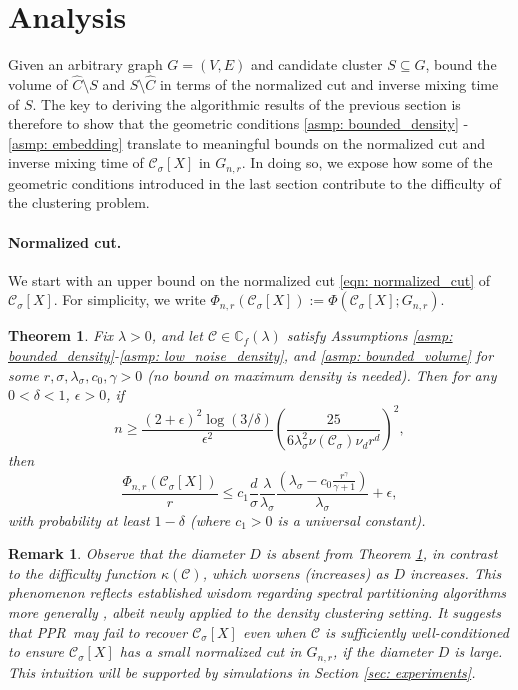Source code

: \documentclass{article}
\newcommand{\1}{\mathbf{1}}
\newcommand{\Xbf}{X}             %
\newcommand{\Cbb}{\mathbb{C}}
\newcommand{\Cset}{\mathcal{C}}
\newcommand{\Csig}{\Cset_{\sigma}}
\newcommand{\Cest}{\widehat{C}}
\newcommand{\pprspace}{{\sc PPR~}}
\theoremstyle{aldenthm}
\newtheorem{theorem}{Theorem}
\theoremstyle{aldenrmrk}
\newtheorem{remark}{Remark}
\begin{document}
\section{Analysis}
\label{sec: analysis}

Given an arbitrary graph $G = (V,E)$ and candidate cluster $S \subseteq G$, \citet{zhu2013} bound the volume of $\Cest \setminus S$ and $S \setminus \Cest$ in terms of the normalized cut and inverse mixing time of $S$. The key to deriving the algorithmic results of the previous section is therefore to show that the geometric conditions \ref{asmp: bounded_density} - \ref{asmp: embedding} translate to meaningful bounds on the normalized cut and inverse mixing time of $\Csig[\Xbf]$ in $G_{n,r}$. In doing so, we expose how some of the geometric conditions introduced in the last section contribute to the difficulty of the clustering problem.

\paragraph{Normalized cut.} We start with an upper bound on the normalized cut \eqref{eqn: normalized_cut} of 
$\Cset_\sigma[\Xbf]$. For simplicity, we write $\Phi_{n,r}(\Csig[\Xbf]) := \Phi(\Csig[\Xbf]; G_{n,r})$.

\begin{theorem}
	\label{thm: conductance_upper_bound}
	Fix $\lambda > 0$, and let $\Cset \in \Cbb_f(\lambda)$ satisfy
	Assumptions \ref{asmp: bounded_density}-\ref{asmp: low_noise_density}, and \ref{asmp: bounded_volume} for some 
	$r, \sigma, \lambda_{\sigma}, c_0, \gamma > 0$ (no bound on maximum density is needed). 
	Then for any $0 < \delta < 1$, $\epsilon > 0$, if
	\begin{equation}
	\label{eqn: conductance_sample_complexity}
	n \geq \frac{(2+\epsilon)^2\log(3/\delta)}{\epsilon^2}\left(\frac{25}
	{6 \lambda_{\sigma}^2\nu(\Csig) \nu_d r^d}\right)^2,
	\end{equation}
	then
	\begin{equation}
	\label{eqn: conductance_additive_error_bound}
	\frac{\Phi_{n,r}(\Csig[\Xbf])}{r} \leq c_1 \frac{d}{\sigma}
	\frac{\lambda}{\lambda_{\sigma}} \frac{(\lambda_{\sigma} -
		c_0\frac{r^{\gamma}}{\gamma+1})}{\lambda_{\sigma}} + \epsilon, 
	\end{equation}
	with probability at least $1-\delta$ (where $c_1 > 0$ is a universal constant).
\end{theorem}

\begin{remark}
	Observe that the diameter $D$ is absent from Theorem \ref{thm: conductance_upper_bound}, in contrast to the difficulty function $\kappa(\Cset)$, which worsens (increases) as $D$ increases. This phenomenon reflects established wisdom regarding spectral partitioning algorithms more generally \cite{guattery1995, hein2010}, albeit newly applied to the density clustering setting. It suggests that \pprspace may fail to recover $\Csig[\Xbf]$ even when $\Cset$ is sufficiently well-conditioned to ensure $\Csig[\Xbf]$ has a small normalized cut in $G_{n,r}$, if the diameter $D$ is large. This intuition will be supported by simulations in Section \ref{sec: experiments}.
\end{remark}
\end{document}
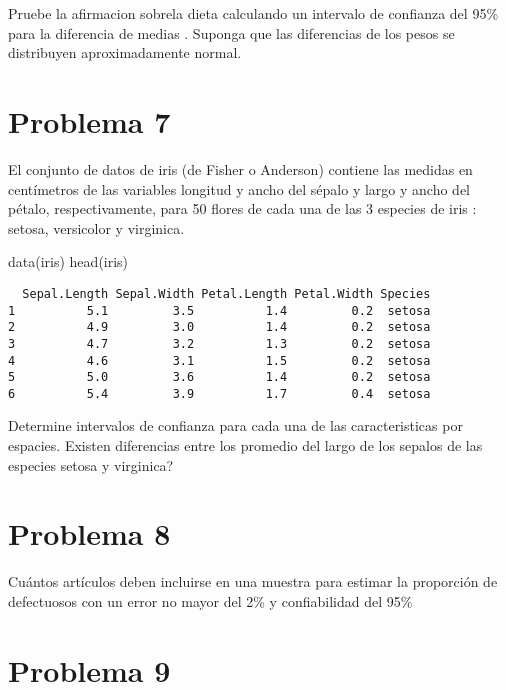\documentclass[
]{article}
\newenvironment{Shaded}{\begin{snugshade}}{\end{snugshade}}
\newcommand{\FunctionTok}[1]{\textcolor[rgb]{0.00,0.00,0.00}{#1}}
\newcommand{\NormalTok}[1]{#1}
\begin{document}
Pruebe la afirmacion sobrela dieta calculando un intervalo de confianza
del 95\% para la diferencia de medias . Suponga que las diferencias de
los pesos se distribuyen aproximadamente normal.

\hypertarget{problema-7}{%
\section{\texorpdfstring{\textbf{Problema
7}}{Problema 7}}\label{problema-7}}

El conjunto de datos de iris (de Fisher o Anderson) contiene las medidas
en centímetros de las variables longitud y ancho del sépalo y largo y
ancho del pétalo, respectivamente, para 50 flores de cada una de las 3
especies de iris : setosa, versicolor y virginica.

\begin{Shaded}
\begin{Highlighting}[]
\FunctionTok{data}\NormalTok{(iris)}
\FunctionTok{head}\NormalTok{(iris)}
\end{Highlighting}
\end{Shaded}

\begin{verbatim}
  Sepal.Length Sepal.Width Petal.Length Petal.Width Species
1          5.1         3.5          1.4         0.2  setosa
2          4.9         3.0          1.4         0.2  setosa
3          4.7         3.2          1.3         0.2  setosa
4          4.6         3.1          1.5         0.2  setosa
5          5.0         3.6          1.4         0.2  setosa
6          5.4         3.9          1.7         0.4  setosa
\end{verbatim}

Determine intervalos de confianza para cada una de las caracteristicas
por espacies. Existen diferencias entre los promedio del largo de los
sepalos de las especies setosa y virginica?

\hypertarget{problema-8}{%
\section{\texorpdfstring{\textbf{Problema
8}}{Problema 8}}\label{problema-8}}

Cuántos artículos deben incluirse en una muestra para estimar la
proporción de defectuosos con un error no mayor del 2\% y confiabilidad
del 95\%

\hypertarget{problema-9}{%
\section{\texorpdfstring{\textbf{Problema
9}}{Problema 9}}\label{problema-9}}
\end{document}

------------------------------------

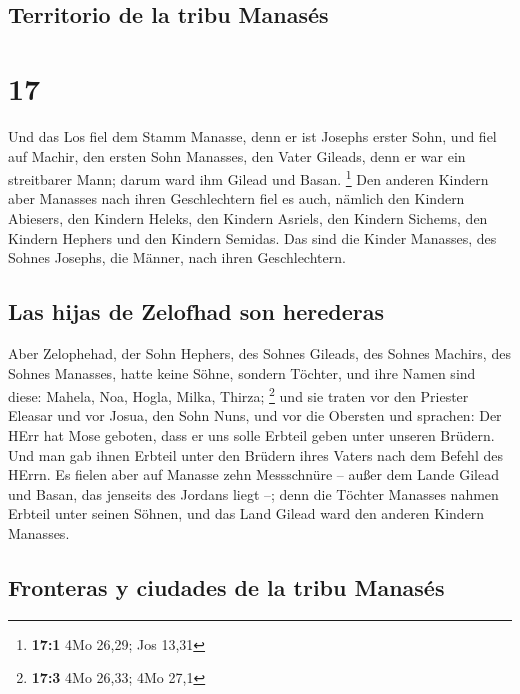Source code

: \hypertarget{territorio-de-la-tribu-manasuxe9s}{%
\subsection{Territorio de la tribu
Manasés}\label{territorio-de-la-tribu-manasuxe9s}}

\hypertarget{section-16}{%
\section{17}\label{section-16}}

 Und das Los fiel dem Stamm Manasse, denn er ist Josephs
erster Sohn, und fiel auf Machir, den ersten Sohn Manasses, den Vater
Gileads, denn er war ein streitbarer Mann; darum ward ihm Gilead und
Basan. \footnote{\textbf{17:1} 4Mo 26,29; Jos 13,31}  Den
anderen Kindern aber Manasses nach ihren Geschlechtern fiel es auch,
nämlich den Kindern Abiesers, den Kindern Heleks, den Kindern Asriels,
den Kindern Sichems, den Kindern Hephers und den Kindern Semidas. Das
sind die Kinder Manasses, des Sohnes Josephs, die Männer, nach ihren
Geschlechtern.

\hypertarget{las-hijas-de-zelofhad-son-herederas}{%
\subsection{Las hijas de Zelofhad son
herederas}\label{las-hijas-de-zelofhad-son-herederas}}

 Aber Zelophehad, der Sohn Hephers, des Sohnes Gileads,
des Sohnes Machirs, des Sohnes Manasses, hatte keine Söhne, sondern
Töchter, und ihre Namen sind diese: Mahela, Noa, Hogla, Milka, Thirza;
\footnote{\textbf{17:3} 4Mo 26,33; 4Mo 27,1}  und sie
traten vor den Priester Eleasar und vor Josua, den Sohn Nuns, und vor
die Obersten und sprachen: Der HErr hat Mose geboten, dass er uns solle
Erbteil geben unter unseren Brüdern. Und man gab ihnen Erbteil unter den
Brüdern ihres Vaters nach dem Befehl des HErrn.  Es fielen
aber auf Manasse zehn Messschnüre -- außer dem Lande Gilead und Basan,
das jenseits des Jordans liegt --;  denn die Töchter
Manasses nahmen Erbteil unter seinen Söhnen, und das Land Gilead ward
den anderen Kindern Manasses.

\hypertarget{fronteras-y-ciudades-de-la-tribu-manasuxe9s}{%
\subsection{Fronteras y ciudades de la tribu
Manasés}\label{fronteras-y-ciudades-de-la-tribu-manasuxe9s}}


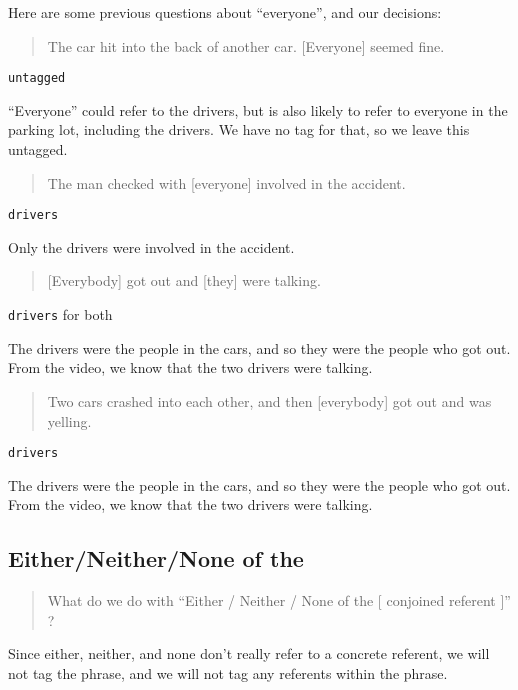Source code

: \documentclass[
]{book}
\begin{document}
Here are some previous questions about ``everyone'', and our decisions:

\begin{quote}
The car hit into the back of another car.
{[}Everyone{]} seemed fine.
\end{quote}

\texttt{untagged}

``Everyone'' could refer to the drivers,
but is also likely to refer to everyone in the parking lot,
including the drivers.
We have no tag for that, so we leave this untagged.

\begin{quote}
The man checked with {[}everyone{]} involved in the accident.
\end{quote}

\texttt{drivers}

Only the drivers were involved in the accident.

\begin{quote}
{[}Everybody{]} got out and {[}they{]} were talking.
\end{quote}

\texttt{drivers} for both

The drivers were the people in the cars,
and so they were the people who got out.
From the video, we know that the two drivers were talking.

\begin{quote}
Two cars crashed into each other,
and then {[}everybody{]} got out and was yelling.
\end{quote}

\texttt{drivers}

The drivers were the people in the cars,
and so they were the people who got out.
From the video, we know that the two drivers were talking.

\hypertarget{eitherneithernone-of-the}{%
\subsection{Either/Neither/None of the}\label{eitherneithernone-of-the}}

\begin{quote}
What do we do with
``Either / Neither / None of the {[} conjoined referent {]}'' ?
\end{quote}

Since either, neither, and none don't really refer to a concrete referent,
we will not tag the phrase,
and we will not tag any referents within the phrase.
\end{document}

------------------------------------

> [Work request]
How many lines of the listing above hold the string "Manasses"? Answer with the number alone.

> [Answer box]
6